The discovery of the Kemess deposits (North, South and East) is another story of determination and serendipity. Kemess North was the focus of intermittent exploration through the 1960s and 1970s, but it took the discovery of Kemess South to really drive focus in the area. Kemess South had itself been looked at in the early 1980s, with Anaconda Canada Ltd. and St. Philips Resources Ltd. both running core and reverse-circulation drill programs. However, as is so often the way, a combination of circumstances prevented this drilling from intersecting significant mineralization; some holes were drilled on the fringe of the deposit and some holes were cut short above high grade zones due to freeze-up ending the season. Subsequent work by the Kemess South Joint Venture (Kennecott Canada Exploration Inc./El Condor Resources Ltd.-St. Phillips Resources-Rio Algom Explorations Inc.), including geophysics and extensive drilling, culminated in the delineation of the deposit in 1993. Kemess South was subsequently mined, and Kemess North is now the focus of AuRico Metals Inc.’s proposed block cave project, Kemess Underground. Additional drilling by AuRico Metals has also led to the discovery of Kemess East, further highlighting the potential of this copper-gold camp.

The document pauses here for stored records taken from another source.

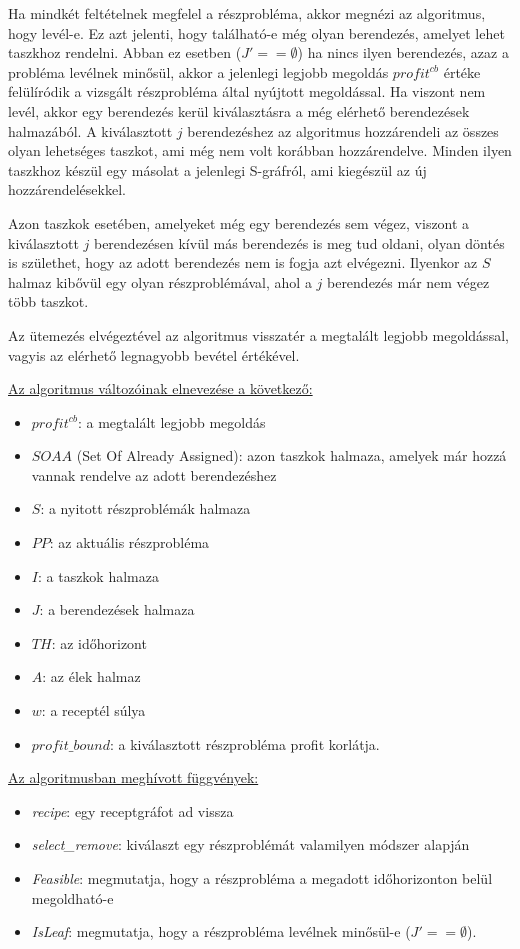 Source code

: Ha mindkét feltételnek megfelel a részprobléma, akkor megnézi az algoritmus, hogy levél-e. Ez azt jelenti, hogy található-e még olyan berendezés, amelyet lehet taszkhoz rendelni. Abban ez esetben ($J'== \emptyset$) ha nincs ilyen berendezés, azaz a probléma levélnek minősül, akkor a jelenlegi legjobb megoldás $profit^{cb}$ értéke felülíródik a vizsgált részprobléma által nyújtott megoldással. Ha viszont nem levél, akkor egy berendezés kerül kiválasztásra a még elérhető berendezések halmazából. A kiválasztott $j$ berendezéshez az algoritmus hozzárendeli az összes olyan lehetséges taszkot, ami még nem volt korábban hozzárendelve. Minden ilyen taszkhoz készül egy másolat a jelenlegi S-gráfról, ami kiegészül az új hozzárendelésekkel.

Azon taszkok esetében, amelyeket még egy berendezés sem végez, viszont a kiválasztott $j$ berendezésen kívül más berendezés is meg tud oldani, olyan döntés is születhet, hogy az adott berendezés nem is fogja azt elvégezni. Ilyenkor az $S$ halmaz kibővül egy olyan részproblémával, ahol a $j$ berendezés már nem végez több taszkot. 

Az ütemezés elvégeztével az algoritmus visszatér a megtalált legjobb megoldással, vagyis az elérhető legnagyobb bevétel értékével.

\newpage
\underline{Az algoritmus változóinak elnevezése a következő:}
\begin{itemize}
	\item $profit^{cb}$: a megtalált legjobb megoldás
	\item $SOAA$ (Set Of Already Assigned): azon taszkok halmaza, amelyek már hozzá vannak rendelve az adott berendezéshez
	\item $S$: a nyitott részproblémák halmaza
	\item $PP$: az aktuális részprobléma
	\item $I$: a taszkok halmaza
	\item $J$: a berendezések halmaza
	\item $TH$: az időhorizont
	\item $A$: az élek halmaz
	\item $w$: a receptél súlya
	\item $profit\_bound$: a kiválasztott részprobléma profit korlátja.
\end{itemize}

\underline{Az algoritmusban meghívott függvények:}
\begin{itemize}
	\item \textit{recipe}: egy receptgráfot ad vissza
	\item \textit{select\_remove}: kiválaszt egy részproblémát valamilyen módszer alapján
	\item \textit{Feasible}: megmutatja, hogy a részprobléma a megadott időhorizonton belül megoldható-e
	\item \textit{IsLeaf}: megmutatja, hogy a részprobléma levélnek minősül-e ($J'==\emptyset$).
\end{itemize}

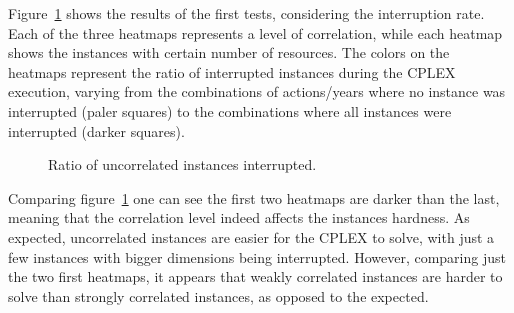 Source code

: Figure~\ref{fig:result10} shows the results of the first tests, 
considering the interruption rate. Each of the three heatmaps represents a level of correlation, while each heatmap 
shows the instances with certain number of resources. The colors on the heatmaps represent the ratio of interrupted 
instances during the CPLEX execution, varying from the combinations of actions/years where no instance was interrupted 
(paler squares) to the combinations where all instances were interrupted (darker squares).

\begin{figure}[H]
  \begin{center}
  \resizebox{\columnwidth}{!}{%
    \subfloat[1 resource]{}
    \subfloat[2 resources]{}
    \subfloat[4 resources]{}
  }
  \end{center}
\end{figure}

\figspaces
\begin{figure}[H]
  \begin{center}
  \resizebox{\columnwidth}{!}{%
    \subfloat[1 resource]{}
    \subfloat[2 resources]{}
    \subfloat[4 resources]{}
  }
  \end{center}
\end{figure}

\figspaces
\begin{figure}[H]
  \begin{center}
  \resizebox{\columnwidth}{!}{%
    \subfloat[1 resource]{}
    \subfloat[2 resources]{}
    \subfloat[4 resources]{}
  }
  \end{center}
  \caption{Ratio of uncorrelated instances interrupted.}
  \label{fig:result10}
\end{figure}

Comparing figure~\ref{fig:result10} one can see the first two heatmaps are darker 
than the last, meaning that the correlation level indeed affects the instances hardness. As expected, uncorrelated instances
are easier for the CPLEX to solve, with just a few instances with bigger dimensions being interrupted. However, comparing just
the two first heatmaps, it appears that weakly correlated instances are harder to solve than
strongly correlated instances, as opposed to the expected.

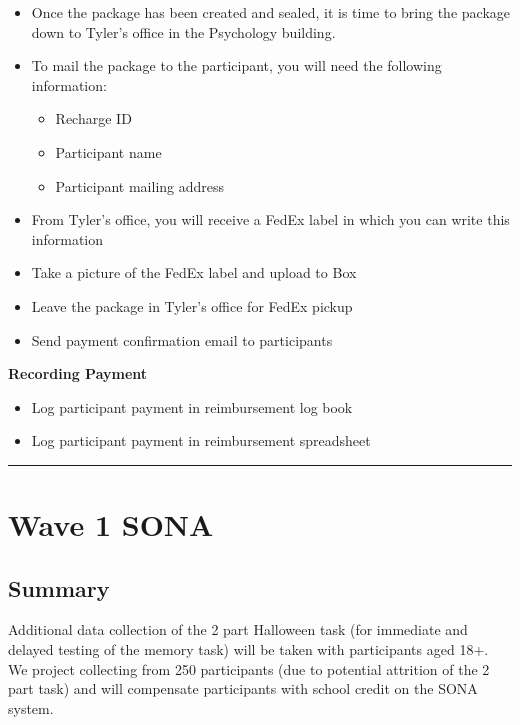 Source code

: \documentclass[]{book}
\providecommand{\tightlist}{%
  \setlength{\itemsep}{0pt}\setlength{\parskip}{0pt}}
\begin{document}
\begin{itemize}
\tightlist
\item
  Once the package has been created and sealed, it is time to bring the package down to Tyler's office in the Psychology building.
\item
  To mail the package to the participant, you will need the following information:

  \begin{itemize}
  \tightlist
  \item
    Recharge ID
  \item
    Participant name
  \item
    Participant mailing address
  \end{itemize}
\item
  From Tyler's office, you will receive a FedEx label in which you can write this information
\item
  Take a picture of the FedEx label and upload to Box
\item
  Leave the package in Tyler's office for FedEx pickup
\item
  Send payment confirmation email to participants
\end{itemize}

\textbf{Recording Payment}

\begin{itemize}
\tightlist
\item
  Log participant payment in reimbursement log book
\item
  Log participant payment in reimbursement spreadsheet
\end{itemize}

\begin{center}\rule{0.5\linewidth}{0.5pt}\end{center}

\hypertarget{wave-1-sona}{%
\chapter{Wave 1 SONA}\label{wave-1-sona}}

\hypertarget{summary}{%
\section{Summary}\label{summary}}

Additional data collection of the 2 part Halloween task (for immediate and delayed testing of the memory task) will be taken with participants aged 18+. We project collecting from 250 participants (due to potential attrition of the 2 part task) and will compensate participants with school credit on the SONA system.
\end{document}
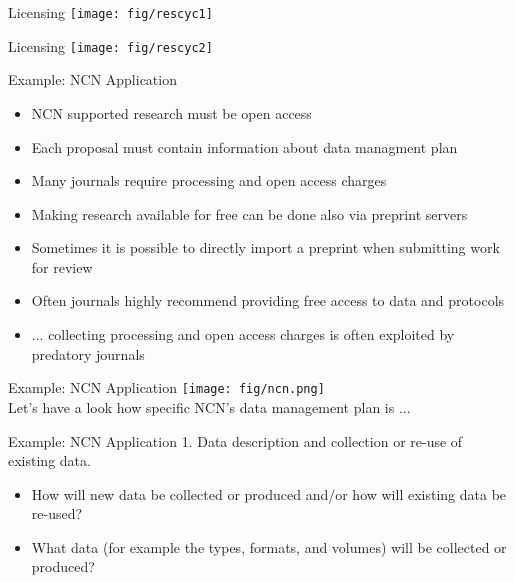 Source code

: \documentclass[10pt]{beamer}
\begin{document}
\begin{frame}{Licensing}
  \texttt{[image: fig/rescyc1]}
\end{frame}

\begin{frame}{Licensing}
  \texttt{[image: fig/rescyc2]}
\end{frame}

\begin{frame}{Example: NCN Application}
  \begin{itemize}
    \item NCN supported research must be open access
    \item Each proposal must contain information about data managment plan
    \vspace{0.5cm}
    \item Many journals require processing and open access charges
    \item Making research available for free can be done also via preprint servers
    \item Sometimes it is possible to directly import a preprint when submitting work for review
    \item Often journals highly recommend providing free access to data and protocols
    \vspace{0.5cm}
    \item ... collecting processing and open access charges is often exploited by predatory journals 
  \end{itemize}
\end{frame}

\begin{frame}{Example: NCN Application}
  \texttt{[image: fig/ncn.png]}
  \\
  Let's have a look how specific NCN's data management plan is ...
\end{frame}

\begin{frame}{Example: NCN Application}
\textcolor{subtitle}{1. Data description and collection or re-use of existing data.}
  \begin{itemize}
    \item How will new data be collected or produced and/or how will existing data be re-used?
    \\
    {\color{gray}{How do you generate data? Do you use data generated by other research?}}
    \item What data (for example the types, formats, and volumes) will be collected or produced?
    \\
    {\color{gray}{Discipline specific; may be even plain text files or Excel sheets.}}
  \end{itemize}
\end{frame}
\end{document}
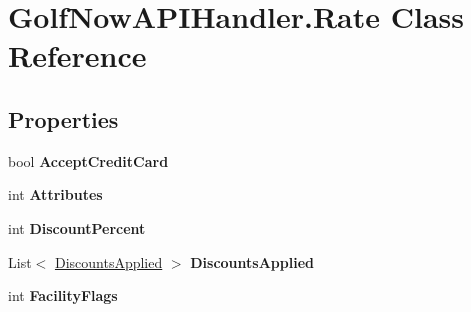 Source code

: \hypertarget{class_golf_now_a_p_i_handler_1_1_rate}{}\section{Golf\+Now\+A\+P\+I\+Handler.\+Rate Class Reference}
\label{class_golf_now_a_p_i_handler_1_1_rate}
\subsection*{Properties}
\begin{DoxyCompactItemize}
\item 
\mbox{\label{class_golf_now_a_p_i_handler_1_1_rate_a219979cf30d8b92a6bd25b659988c6a1}} 
bool {\bfseries Accept\+Credit\+Card}
\item 
\mbox{\label{class_golf_now_a_p_i_handler_1_1_rate_a597cba43759b80b0790ce1a9a4c68803}} 
int {\bfseries Attributes}
\item 
\mbox{\label{class_golf_now_a_p_i_handler_1_1_rate_a2eb880aef166687e459186976c404619}} 
int {\bfseries Discount\+Percent}
\item 
\mbox{\label{class_golf_now_a_p_i_handler_1_1_rate_a45c868406116b5fd421eb170142bf5f6}} 
List$<$ \mbox{\hyperlink{class_golf_now_a_p_i_handler_1_1_discounts_applied}{Discounts\+Applied}} $>$ {\bfseries Discounts\+Applied}
\item 
\mbox{\label{class_golf_now_a_p_i_handler_1_1_rate_a424b919d8faaeb010e0ff85f4a968ab1}} 
int {\bfseries Facility\+Flags}
\item 
\mbox{\label{class_golf_now_a_p_i_handler_1_1_rate_a0343fbb430be67d258b7350c0a500b6e}} 

\end{DoxyCompactItemize}
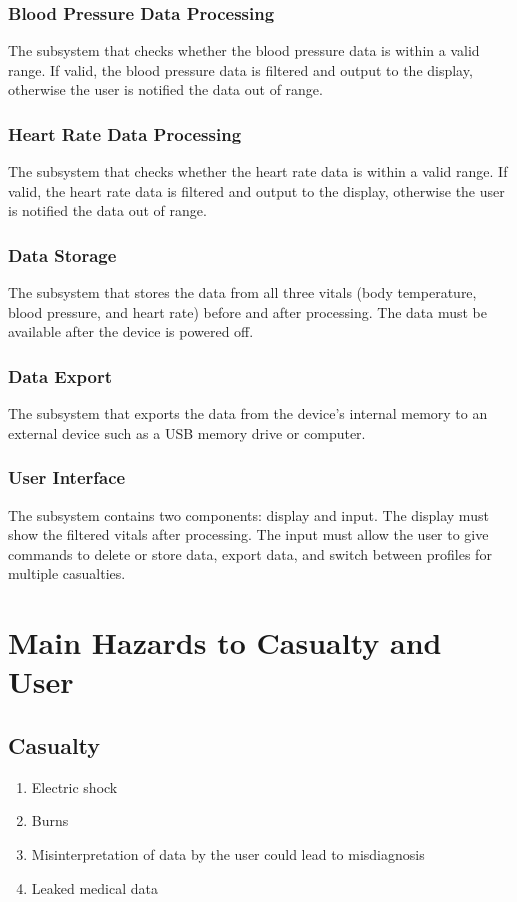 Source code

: \documentclass{article}
\begin{document}
    \subsubsection{Blood Pressure Data Processing}
    The subsystem that checks whether the blood pressure data is within a valid range.  If valid, the blood pressure data is filtered and output to the display, otherwise the user is notified the data out of range.
    \subsubsection{Heart Rate Data Processing}
    The subsystem that checks whether the heart rate data is within a valid range.  If valid, the heart rate data is filtered and output to the display, otherwise the user is notified the data out of range.
    \subsubsection{Data Storage}
    The subsystem that stores the data from all three vitals (body temperature, blood pressure, and heart rate) before and after processing.  The data must be available after the device is powered off. 
    \subsubsection{Data Export}
    The subsystem that exports the data from the device's internal memory to an external device such as a USB memory drive or computer.  
    \subsubsection{User Interface}
    The subsystem contains two components: display and input.  The display must show the filtered vitals after processing.  The input must allow the user to give commands to delete or store data, export data, and switch between profiles for multiple casualties.  
    
    \section{Main Hazards to Casualty and User}
    \subsection{Casualty}
    \begin{enumerate}[label = (\alph*) ] 
        \item Electric shock
        \item Burns
        \item Misinterpretation of data by the user could lead to misdiagnosis
        \item Leaked medical data
    \end{enumerate}
    
\end{document}
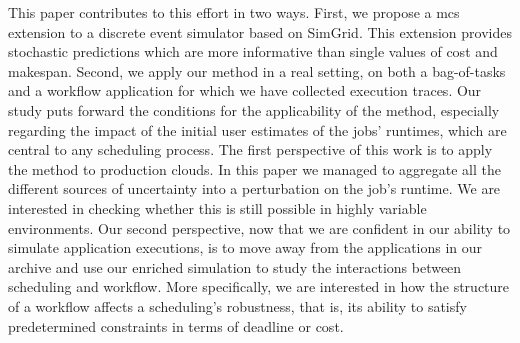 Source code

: \documentclass[10pt,conference,compsocconf]{IEEEtran}
\begin{document}
This paper contributes to this effort in two ways. First, we propose a
\acl{mcs} extension to a discrete event simulator based on SimGrid. This
extension provides stochastic predictions which are more informative than single
values of cost and makespan. Second, we apply our method in a real setting,
on both a bag-of-tasks and a workflow application for which we have collected
execution traces. Our study puts forward the conditions for the applicability of
the method, especially regarding the impact of the initial user estimates of the
jobs' runtimes, which are central to any scheduling process. The first
perspective of this work is to apply the method to production clouds. In this
paper we managed to aggregate all the different sources of uncertainty into a
perturbation on the job's runtime. We are interested in checking whether this is
still possible in highly variable environments. Our second perspective, now that
we are confident in our ability to simulate application executions, is to move
away from the applications in our archive and use our enriched simulation to
study the interactions between scheduling and workflow. More specifically, we
are interested in how the structure of a workflow affects a scheduling's
robustness, that is, its ability to satisfy predetermined constraints in terms of
deadline or cost.





\newpage
\end{document}
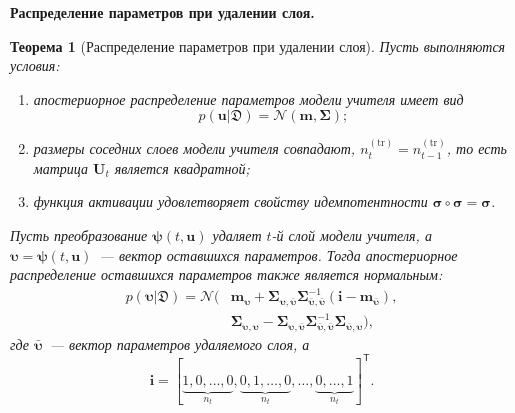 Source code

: \documentclass{dissert}
\newcommand{\paragraph}[1]{\noindent\textbf{#1}\quad}
\newtheorem{theorem}{Теорема}
\begin{document}
\paragraph{Распределение параметров при удалении слоя.}
\begin{theorem}[Распределение параметров при удалении слоя]
Пусть выполняются условия:
\begin{enumerate}
    \item апостериорное распределение параметров модели учителя имеет вид
    \[
        p(\mathbf{u}|\mathfrak{D})=\mathcal{N}(\mathbf{m},\boldsymbol{\Sigma});
    \]
    \item размеры соседних слоев модели учителя совпадают, $n_t^{(\mathrm{tr})}=n_{t-1}^{(\mathrm{tr})}$, то есть матрица $\mathbf{U}_t$ является квадратной;
    \item функция активации удовлетворяет свойству идемпотентности $\boldsymbol{\sigma}\circ\boldsymbol{\sigma}=\boldsymbol{\sigma}$.
\end{enumerate}
Пусть преобразование $\boldsymbol{\psi}(t,\mathbf{u})$ удаляет $t$-й слой модели учителя, а $\boldsymbol{\upsilon}=\boldsymbol{\psi}(t,\mathbf{u})$~--- вектор оставшихся параметров.
Тогда апостериорное распределение оставшихся параметров также является нормальным:
\[
\begin{aligned}
    p(\boldsymbol{\upsilon}|\mathfrak{D})
    =
    \mathcal{N}\bigl(
    &\mathbf{m}_{\boldsymbol{\upsilon}}
    +
    \boldsymbol{\Sigma}_{\boldsymbol{\upsilon},\bar{\boldsymbol{\upsilon}}}
    \boldsymbol{\Sigma}_{\bar{\boldsymbol{\upsilon}},\bar{\boldsymbol{\upsilon}}}^{-1}
    (\mathbf{i}-\mathbf{m}_{\bar{\boldsymbol{\upsilon}}}),\\
    &\boldsymbol{\Sigma}_{\boldsymbol{\upsilon},\boldsymbol{\upsilon}}
    -
    \boldsymbol{\Sigma}_{\boldsymbol{\upsilon},\bar{\boldsymbol{\upsilon}}}
    \boldsymbol{\Sigma}_{\bar{\boldsymbol{\upsilon}},\bar{\boldsymbol{\upsilon}}}^{-1}
    \boldsymbol{\Sigma}_{\bar{\boldsymbol{\upsilon}},\boldsymbol{\upsilon}}
    \bigr),
\end{aligned}
\]
где $\bar{\boldsymbol{\upsilon}}$~--- вектор параметров удаляемого слоя, а
\[
    \mathbf{i}=
    [\underbrace{1,0,\ldots,0}_{n_t},
    \underbrace{0,1,\ldots,0}_{n_t},
    \ldots,
    \underbrace{0,\ldots,1}_{n_t}]^{\mathsf{T}}.
\]
\end{theorem}
\end{document}
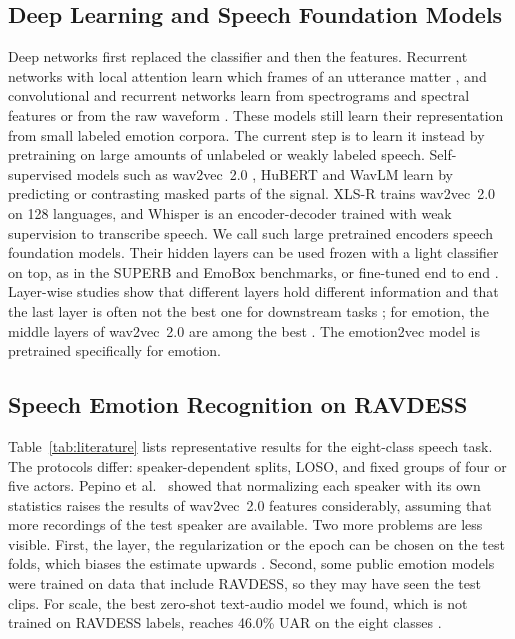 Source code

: \documentclass[journal]{IEEEtran}
\begin{document}
\subsection{Deep Learning and Speech Foundation Models}
Deep networks first replaced the classifier and then the features. Recurrent networks with local attention learn which frames of an utterance matter \cite{mirsamadi2017attention}, and convolutional and recurrent networks learn from spectrograms and spectral features \cite{zhao2019cnnlstm,issa2020cnn} or from the raw waveform \cite{trigeorgis2016adieu}. These models still learn their representation from small labeled emotion corpora. The current step is to learn it instead by pretraining on large amounts of unlabeled or weakly labeled speech. Self-supervised models such as wav2vec~2.0 \cite{baevski2020wav2vec}, HuBERT \cite{hsu2021hubert} and WavLM \cite{chen2022wavlm} learn by predicting or contrasting masked parts of the signal. XLS-R \cite{babu2022xlsr} trains wav2vec~2.0 on 128 languages, and Whisper \cite{radford2023whisper} is an encoder-decoder trained with weak supervision to transcribe speech. We call such large pretrained encoders speech foundation models. Their hidden layers can be used frozen with a light classifier on top, as in the SUPERB \cite{yang2021superb} and EmoBox \cite{ma2024emobox} benchmarks, or fine-tuned end to end \cite{wagner2023dawn}. Layer-wise studies show that different layers hold different information and that the last layer is often not the best one for downstream tasks \cite{pasad2021layerwise}; for emotion, the middle layers of wav2vec~2.0 are among the best \cite{li2022exploration}. The emotion2vec model \cite{ma2024emotion2vec} is pretrained specifically for emotion.

\subsection{Speech Emotion Recognition on RAVDESS}
Table~\ref{tab:literature} lists representative results for the eight-class speech task. The protocols differ: speaker-dependent splits, LOSO, and fixed groups of four or five actors. Pepino et al.\ \cite{pepino2021wav2vec} showed that normalizing each speaker with its own statistics raises the results of wav2vec~2.0 features considerably, assuming that more recordings of the test speaker are available. Two more problems are less visible. First, the layer, the regularization or the epoch can be chosen on the test folds, which biases the estimate upwards \cite{varma2006bias,cawley2010overfitting}. Second, some public emotion models were trained on data that include RAVDESS, so they may have seen the test clips. For scale, the best zero-shot text-audio model we found, which is not trained on RAVDESS labels, reaches 46.0\% UAR on the eight classes \cite{yang2026clsp}.
\end{document}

This gold deposit was first hinted at through anomalous silver, zinc and lead in a Geological Survey of Canada regional stream sediment survey in 1973. Various geophysical surveys followed, and the first drilling of any sort took place in 1985. Insufficient results and a low gold price led to an exploration hiatus from 1997 to 2004, when Richfield Ventures Corp. and Silver Quest Resources Ltd. re-staked and consolidated the claims. A series of drill campaigns followed, and, in 2009, Richfield Ventures drilled hole BW-59 that intersected 329 metres averaging 1.25 grams per ton gold and 3.5 grams per ton silver. This discovery hole led to a joint venture between Silver Quest and Richfield with significant additional drilling, and a buyout of both companies by New Gold Inc. in 2011. New Gold subsequently completed resource delineation and a feasibility study in 2012 based on 310,000 metres of drilling. This discovery represents an emerging new mining district in a relatively underexplored region of British Columbia, earning it a place on this list.
The success story of Huckleberry is one of those that keeps the exploration industry hoping and dreaming. Until 1993 it was a fairly conventional tale of companies doing a few years of work and finding a few things – in this case, Huckleberry’s Main Zone – but not enough to keep drilling. New Canamin Resources Ltd. optioned the property in 1992 and, like those who had come before, initially focused on the known Main Zone. It took a short hole drilled in 1993 for investigation of potential tailings disposal locations to intersect 0.905 per cent copper over eight metres to discover the East Zone. Through the rest of 1993 and 1994, a further 131 holes were drilled to outline the full extent of the deposit. Operations commenced in 1997 and Huckleberry has a current mine life to 2022 – all thanks to condemnation drilling. (On January 6, 2016, Huckleberry suspended its pit operations.)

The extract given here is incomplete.